Mili Państwo,
Dziś Agnieszki i Internet pozostaje niezawodny: „Każdy z Gdańska, z Gdyni, z Gniezna, Każdy, kto jest Twym koleżką, Nawet taki, co Cię nie zna, Szczęścia życzy Ci, Agnieszko”.
Rocznice, rocznice… Jak to miło, że obok rocznic wojen i katastrof trafiają się i takie. Oto 2 marca 1950 roku odbył się ostatni kurs tramwaju w Czeskich Budziejowicach. Od Poznania niecałe 600 kilometrów.
A skoro o tramwajach, to od razu obciachowy dowcip. Jest noc, dwie blondynki czekają na tramwaj. Ale nic nie nadjeżdża. – Słuchaj, a może w nocy tramwaje nie kursują? – Aleś ty głupia!
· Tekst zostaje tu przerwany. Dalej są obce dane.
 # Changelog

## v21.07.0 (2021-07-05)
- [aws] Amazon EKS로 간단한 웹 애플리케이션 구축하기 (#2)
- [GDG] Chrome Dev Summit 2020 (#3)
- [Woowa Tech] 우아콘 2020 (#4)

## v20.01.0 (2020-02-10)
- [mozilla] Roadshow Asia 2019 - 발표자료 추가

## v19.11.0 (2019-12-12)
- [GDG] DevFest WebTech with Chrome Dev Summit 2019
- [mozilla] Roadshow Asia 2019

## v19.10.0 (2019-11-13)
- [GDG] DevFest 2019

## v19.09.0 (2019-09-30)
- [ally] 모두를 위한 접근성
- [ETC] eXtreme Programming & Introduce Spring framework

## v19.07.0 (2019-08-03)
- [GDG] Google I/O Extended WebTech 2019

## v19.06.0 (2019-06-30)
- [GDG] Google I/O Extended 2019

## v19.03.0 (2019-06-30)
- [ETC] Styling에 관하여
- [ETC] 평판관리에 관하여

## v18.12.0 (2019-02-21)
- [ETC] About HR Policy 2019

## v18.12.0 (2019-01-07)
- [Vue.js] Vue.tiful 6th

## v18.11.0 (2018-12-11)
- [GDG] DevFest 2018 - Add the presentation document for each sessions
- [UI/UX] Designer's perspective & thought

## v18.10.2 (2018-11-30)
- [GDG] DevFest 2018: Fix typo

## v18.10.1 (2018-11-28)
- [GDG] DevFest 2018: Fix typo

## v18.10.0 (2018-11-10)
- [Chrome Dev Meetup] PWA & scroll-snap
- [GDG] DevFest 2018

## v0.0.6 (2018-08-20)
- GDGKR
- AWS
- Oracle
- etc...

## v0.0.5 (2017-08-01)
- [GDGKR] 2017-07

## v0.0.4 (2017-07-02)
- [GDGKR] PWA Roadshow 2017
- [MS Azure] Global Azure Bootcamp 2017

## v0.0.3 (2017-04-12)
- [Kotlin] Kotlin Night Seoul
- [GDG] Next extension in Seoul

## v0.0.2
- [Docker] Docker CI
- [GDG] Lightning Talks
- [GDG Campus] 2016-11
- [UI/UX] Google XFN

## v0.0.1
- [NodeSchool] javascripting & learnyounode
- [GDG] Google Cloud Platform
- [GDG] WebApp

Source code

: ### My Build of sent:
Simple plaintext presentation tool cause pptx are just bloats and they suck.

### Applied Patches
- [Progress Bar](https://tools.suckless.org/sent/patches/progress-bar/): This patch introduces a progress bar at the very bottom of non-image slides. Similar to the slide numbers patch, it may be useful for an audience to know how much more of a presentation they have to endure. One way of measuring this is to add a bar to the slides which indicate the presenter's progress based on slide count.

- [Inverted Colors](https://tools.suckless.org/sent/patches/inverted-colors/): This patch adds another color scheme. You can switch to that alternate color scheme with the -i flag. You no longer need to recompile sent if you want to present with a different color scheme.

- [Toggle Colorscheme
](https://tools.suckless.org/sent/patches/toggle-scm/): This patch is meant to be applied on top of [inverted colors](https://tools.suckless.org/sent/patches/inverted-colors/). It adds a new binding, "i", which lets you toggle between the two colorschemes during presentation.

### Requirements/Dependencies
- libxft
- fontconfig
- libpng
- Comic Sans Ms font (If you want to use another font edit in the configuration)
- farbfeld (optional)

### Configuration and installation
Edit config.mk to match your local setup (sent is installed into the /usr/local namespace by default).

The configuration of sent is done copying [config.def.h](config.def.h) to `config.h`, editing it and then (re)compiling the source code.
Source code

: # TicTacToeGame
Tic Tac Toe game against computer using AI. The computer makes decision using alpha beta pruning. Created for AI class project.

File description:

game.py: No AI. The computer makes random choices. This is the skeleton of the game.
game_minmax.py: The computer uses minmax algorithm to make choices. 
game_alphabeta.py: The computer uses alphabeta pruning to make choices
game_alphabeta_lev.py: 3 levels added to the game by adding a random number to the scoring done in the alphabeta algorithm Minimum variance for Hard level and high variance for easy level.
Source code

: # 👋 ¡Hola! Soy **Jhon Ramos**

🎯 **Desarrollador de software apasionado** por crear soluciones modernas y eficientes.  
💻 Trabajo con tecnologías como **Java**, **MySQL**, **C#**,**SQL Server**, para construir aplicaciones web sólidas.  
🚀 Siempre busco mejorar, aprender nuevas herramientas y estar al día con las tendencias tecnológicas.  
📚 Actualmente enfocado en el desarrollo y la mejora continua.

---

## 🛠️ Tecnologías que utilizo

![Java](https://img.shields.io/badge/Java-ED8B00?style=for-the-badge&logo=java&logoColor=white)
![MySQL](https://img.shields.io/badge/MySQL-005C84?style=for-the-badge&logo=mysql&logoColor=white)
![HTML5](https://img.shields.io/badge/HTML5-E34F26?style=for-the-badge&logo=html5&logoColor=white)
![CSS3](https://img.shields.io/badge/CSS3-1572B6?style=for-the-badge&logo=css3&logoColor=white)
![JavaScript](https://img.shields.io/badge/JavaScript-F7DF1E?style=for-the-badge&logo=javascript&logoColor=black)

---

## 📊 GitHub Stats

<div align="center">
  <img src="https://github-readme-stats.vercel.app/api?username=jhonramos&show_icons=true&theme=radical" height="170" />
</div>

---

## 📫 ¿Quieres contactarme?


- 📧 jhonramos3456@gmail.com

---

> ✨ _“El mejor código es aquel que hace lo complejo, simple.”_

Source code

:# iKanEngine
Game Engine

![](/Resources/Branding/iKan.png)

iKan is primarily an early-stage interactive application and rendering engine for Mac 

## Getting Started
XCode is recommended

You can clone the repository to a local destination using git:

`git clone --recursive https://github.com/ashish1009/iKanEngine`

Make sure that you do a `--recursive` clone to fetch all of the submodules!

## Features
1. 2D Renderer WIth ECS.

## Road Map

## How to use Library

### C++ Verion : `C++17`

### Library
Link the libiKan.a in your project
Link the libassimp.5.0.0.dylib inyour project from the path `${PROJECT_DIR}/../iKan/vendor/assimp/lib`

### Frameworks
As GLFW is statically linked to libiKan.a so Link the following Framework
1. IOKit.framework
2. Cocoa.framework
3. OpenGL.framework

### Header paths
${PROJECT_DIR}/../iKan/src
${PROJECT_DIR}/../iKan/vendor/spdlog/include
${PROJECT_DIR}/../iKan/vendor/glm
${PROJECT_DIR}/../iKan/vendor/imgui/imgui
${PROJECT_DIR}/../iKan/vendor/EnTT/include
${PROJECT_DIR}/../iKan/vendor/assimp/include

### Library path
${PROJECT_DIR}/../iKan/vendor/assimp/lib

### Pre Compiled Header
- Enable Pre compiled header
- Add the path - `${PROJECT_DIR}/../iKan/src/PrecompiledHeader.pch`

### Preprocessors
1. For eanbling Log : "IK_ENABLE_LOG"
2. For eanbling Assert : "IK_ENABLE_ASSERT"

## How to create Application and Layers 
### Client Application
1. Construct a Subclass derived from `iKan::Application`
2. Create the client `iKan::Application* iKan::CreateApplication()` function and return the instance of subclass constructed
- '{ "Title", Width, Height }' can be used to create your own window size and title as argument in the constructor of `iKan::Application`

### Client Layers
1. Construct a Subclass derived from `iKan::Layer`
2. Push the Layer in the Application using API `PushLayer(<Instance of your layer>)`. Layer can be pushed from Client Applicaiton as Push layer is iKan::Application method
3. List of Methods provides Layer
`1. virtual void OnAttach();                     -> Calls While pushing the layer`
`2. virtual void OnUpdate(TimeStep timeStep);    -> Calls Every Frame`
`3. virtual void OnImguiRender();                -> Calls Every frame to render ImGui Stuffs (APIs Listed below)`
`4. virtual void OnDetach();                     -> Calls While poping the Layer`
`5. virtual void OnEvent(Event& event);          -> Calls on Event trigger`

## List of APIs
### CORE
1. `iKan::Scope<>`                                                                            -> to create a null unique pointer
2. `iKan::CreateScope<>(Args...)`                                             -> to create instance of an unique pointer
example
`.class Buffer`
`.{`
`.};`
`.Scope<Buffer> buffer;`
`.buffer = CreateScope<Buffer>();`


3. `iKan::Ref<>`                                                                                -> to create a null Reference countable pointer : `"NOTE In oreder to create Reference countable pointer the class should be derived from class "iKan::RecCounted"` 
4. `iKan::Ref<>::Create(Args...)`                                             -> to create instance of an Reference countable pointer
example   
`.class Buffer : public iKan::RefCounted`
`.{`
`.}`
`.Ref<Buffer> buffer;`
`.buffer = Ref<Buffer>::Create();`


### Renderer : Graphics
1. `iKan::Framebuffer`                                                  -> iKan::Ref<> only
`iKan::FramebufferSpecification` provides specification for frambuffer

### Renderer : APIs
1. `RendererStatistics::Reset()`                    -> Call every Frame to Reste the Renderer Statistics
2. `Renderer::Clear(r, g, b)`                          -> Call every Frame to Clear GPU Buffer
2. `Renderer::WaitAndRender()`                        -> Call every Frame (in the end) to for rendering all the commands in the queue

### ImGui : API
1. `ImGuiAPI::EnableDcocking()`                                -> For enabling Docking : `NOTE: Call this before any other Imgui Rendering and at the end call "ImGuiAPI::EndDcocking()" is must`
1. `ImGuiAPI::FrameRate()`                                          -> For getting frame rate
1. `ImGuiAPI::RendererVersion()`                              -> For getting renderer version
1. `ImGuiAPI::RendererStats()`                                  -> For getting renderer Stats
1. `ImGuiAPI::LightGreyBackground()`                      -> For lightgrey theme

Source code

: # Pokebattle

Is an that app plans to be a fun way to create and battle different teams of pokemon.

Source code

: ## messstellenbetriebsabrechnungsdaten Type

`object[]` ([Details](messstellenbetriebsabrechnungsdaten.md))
To po co by tu tory w nocy leżały?
Wielkopolska pulsuje wydarzeniami ważnymi, z tym, że co drugie wydarzenie jest ważne i doniosłe jednocześnie. Ot, czytam na portalu leszczyńskiego radia Elka: „Gorzelnia w Turwi szykuje się do wielkiego jubileuszu. W przyszłym roku będzie obchodziła 100-lecie swojego istnienia. To ostatni taki zakład w powiecie kościańskim, który nadal wytwarza spirytus. By tradycja gorzelnicza nie umarła, powołano Stowarzyszenie „Przyjaciele Gorzelni w Turwi”. Cóż, o tradycję gorzelniczą byłbym spokojny, o to czy Gorzelnia będzie miała licznych przyjaciół też. Poza tym w Kościanie znajduje się słynny na całą Polskę szpital odwykowy. To przyjaciele gorzelni nie będą mieli daleko. Zresztą kogóż w tym Kościanie nie leczono, że przypomnę poetę rewolucyjnego Władysława Broniewskiego choćby. A taki przedwojenny amant, gwiazdor sceny i filmu Józef Węgrzyn? Tak dalece zaprzyjaźnił się był z wyrobami gorzelnianymi, iż po wojnie trzymano go w Kościanie w pasach. A on tym aksamitnym głosem, którym recytował najpiękniejsze partie poezji polskiej ryczał: – Wódy, dajcie mi wódy. Nie dali, zmarł w kościańskim szpitalu we wrześniu 1952 roku.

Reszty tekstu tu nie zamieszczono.